Start of Data for analysis
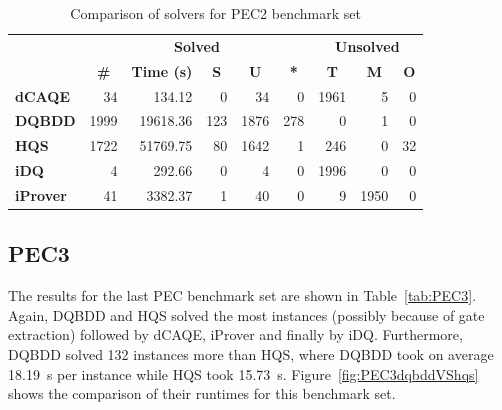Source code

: \documentclass[
  digital, %
  color,
  twoside, %
  table,   %
  nolof,     %
  nolot,     %
]{fithesis3}
\theoremstyle{definition}
\theoremstyle{remark}
\begin{document}
\begin{table}[ht]
\centering
\caption{Comparison of solvers for PEC2 benchmark set}%
\label{tab:PEC2}
\begin{tabular}{|l|r|r|r|r|r|r|r|r|}
\hline
\multicolumn{1}{|c|}{}                                  & \multicolumn{5}{c|}{\textbf{Solved}}                                                                                                                                        & \multicolumn{3}{c|}{\textbf{Unsolved}}                                                                 \\  \hhline{~*{8}{-}}
\multicolumn{1}{|c|}{\multirow{-2}{*}{\textbf{Solver}}} & \multicolumn{1}{c|}{\textbf{\#}} & \multicolumn{1}{c|}{\textbf{Time (s)}} & \multicolumn{1}{c|}{\textbf{S}} & \multicolumn{1}{c|}{\textbf{U}} & \multicolumn{1}{c|}{\textbf{*}} & \multicolumn{1}{c|}{\textbf{T}} & \multicolumn{1}{c|}{\textbf{M}} & \multicolumn{1}{c|}{\textbf{O}} \\ \hline
\textbf{dCAQE} & \num{34} & \num{134.12} & \num{0} & \num{34} & \num{0} & \num{1961} & \num{5} & \num{0} \\ \hline
\textbf{DQBDD} & \num{1999} & \num{19618.36} & \num{123} & \num{1876} & \num{278} & \num{0} & \num{1} & \num{0} \\ \hline
\textbf{HQS} & \num{1722} & \num{51769.75} & \num{80} & \num{1642} & \num{1} & \num{246} & \num{0} & \num{32} \\ \hline
\textbf{iDQ} & \num{4} & \num{292.66} & \num{0} & \num{4} & \num{0} & \num{1996} & \num{0} & \num{0} \\ \hline
\textbf{iProver} & \num{41} & \num{3382.37} & \num{1} & \num{40} & \num{0} & \num{9} & \num{1950} & \num{0} \\ \hline
\end{tabular}
\end{table}

\subsection{PEC3}
The results for the last PEC benchmark set are shown in Table~\ref{tab:PEC3}. Again, DQBDD and HQS solved the most instances (possibly because of gate extraction) followed by dCAQE, iProver and finally by iDQ. Furthermore, DQBDD solved \num{132} instances more than HQS, where DQBDD took on average \SI{18.19}{s} per instance while HQS took \SI{15.73}{s}. Figure~\ref{fig:PEC3dqbddVShqs} shows the comparison of their runtimes for this benchmark set.
\end{document}
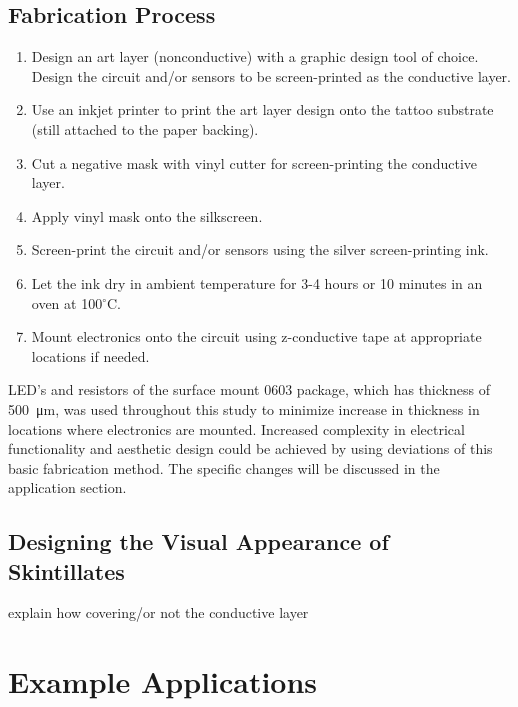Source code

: \documentclass{sigchi}
\begin{document}
\subsection{Fabrication Process}

\begin{enumerate}
  \item Design an art layer (nonconductive) with a graphic design tool of choice. Design the circuit and/or sensors to be screen-printed as the conductive layer.
  \item Use an inkjet printer to print the art layer design onto the tattoo substrate (still attached to the paper backing). 
  \item Cut a negative mask with vinyl cutter for screen-printing the conductive layer. 
  \item Apply vinyl mask onto the silkscreen. 
  \item Screen-print the circuit and/or sensors using the silver screen-printing ink.
  \item Let the ink dry in ambient temperature for 3-4 hours or 10 minutes in an oven at 100$^{\circ}$C. 
  \item Mount electronics onto the circuit using z-conductive tape at appropriate locations if needed.   
\end{enumerate}
LED's and resistors of the surface mount 0603 package, which has thickness of  \SI{500}{\micro\metre}, was used throughout this study to minimize increase in thickness in locations where electronics are mounted. Increased complexity in electrical functionality and aesthetic design could be achieved by using deviations of this basic fabrication method. The specific changes will be discussed in the application section. 

\subsection{Designing the Visual Appearance of Skintillates}
explain how covering/or not the conductive layer

\section{Example Applications}
\end{document}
End of Data for analysis
(What the task requires):
From the records, copy every line that has the string "benchmark" in it.

(Your response):
\caption{Comparison of solvers for PEC2 benchmark set}%
The results for the last PEC benchmark set are shown in Table~\ref{tab:PEC3}. Again, DQBDD and HQS solved the most instances (possibly because of gate extraction) followed by dCAQE, iProver and finally by iDQ. Furthermore, DQBDD solved \num{132} instances more than HQS, where DQBDD took on average \SI{18.19}{s} per instance while HQS took \SI{15.73}{s}. Figure~\ref{fig:PEC3dqbddVShqs} shows the comparison of their runtimes for this benchmark set.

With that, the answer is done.